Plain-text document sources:
-- Opening Marker --

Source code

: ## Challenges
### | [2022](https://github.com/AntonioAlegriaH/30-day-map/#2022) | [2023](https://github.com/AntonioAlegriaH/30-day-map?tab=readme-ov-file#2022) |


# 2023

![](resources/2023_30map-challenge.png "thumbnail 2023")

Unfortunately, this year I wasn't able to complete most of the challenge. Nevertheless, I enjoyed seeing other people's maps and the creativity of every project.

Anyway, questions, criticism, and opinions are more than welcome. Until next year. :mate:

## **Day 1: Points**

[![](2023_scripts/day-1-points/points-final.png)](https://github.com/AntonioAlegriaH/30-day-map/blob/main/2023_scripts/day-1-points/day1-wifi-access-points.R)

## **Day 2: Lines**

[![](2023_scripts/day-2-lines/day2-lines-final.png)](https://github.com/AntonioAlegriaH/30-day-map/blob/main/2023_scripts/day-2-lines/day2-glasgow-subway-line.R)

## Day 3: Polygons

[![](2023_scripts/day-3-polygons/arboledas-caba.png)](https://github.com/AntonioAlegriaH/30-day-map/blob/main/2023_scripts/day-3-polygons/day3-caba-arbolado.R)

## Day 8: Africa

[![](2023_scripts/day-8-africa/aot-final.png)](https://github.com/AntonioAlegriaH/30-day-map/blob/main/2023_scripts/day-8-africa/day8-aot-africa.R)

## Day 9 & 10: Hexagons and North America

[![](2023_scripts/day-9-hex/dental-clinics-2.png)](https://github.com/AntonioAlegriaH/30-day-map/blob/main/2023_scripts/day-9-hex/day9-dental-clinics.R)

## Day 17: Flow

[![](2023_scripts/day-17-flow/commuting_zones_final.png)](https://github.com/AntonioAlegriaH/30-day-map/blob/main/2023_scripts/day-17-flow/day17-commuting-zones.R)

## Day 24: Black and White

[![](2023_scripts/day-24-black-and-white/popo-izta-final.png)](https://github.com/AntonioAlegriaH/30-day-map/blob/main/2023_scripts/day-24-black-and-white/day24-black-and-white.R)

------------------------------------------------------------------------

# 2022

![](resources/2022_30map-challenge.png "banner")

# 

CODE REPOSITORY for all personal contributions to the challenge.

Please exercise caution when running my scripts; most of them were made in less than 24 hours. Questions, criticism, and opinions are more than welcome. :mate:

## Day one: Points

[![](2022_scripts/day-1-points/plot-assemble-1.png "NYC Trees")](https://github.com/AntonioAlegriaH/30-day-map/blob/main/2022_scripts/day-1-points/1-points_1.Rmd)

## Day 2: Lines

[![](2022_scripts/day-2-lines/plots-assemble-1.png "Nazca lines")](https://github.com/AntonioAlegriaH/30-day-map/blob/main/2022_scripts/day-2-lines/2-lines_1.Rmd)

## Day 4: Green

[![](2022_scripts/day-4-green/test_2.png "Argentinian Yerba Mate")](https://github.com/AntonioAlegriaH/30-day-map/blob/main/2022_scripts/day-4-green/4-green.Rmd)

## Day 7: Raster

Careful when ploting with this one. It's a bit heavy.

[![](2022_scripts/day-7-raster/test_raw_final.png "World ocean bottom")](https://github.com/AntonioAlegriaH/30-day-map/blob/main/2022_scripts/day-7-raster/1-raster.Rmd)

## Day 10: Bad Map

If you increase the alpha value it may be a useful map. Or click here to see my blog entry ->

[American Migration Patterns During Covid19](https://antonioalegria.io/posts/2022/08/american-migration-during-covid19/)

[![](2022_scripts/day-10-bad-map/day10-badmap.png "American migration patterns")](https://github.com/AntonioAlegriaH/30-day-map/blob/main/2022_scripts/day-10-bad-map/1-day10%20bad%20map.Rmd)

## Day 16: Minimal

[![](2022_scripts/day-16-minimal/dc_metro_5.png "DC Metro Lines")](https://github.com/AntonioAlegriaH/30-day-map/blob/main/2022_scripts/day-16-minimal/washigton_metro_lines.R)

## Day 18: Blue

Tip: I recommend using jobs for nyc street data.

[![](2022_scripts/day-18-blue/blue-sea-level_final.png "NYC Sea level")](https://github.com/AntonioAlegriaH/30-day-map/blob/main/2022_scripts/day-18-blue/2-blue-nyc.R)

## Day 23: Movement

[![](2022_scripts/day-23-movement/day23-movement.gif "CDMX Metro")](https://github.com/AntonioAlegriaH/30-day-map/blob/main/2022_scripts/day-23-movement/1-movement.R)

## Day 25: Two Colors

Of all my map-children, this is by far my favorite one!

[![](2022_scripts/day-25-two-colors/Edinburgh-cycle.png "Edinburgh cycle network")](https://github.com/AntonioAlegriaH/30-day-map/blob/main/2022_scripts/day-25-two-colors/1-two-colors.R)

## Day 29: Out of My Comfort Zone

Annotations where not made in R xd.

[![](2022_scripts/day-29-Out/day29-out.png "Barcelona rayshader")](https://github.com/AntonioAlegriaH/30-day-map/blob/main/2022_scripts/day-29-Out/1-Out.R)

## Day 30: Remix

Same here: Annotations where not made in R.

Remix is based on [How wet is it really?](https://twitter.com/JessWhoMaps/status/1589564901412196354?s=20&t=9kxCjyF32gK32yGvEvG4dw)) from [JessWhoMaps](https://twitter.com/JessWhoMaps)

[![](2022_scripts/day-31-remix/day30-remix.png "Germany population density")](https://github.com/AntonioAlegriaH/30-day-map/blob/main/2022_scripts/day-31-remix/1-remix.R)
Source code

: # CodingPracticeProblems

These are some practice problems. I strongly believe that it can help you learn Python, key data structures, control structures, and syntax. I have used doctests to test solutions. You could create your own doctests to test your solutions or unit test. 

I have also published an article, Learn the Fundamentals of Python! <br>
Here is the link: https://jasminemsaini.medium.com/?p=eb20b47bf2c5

-- Closing Marker --

▶ **What you are asked to do**:
Count the lines of the data that contain the word "most", and give only that number.

▶ **Worked solution**:
2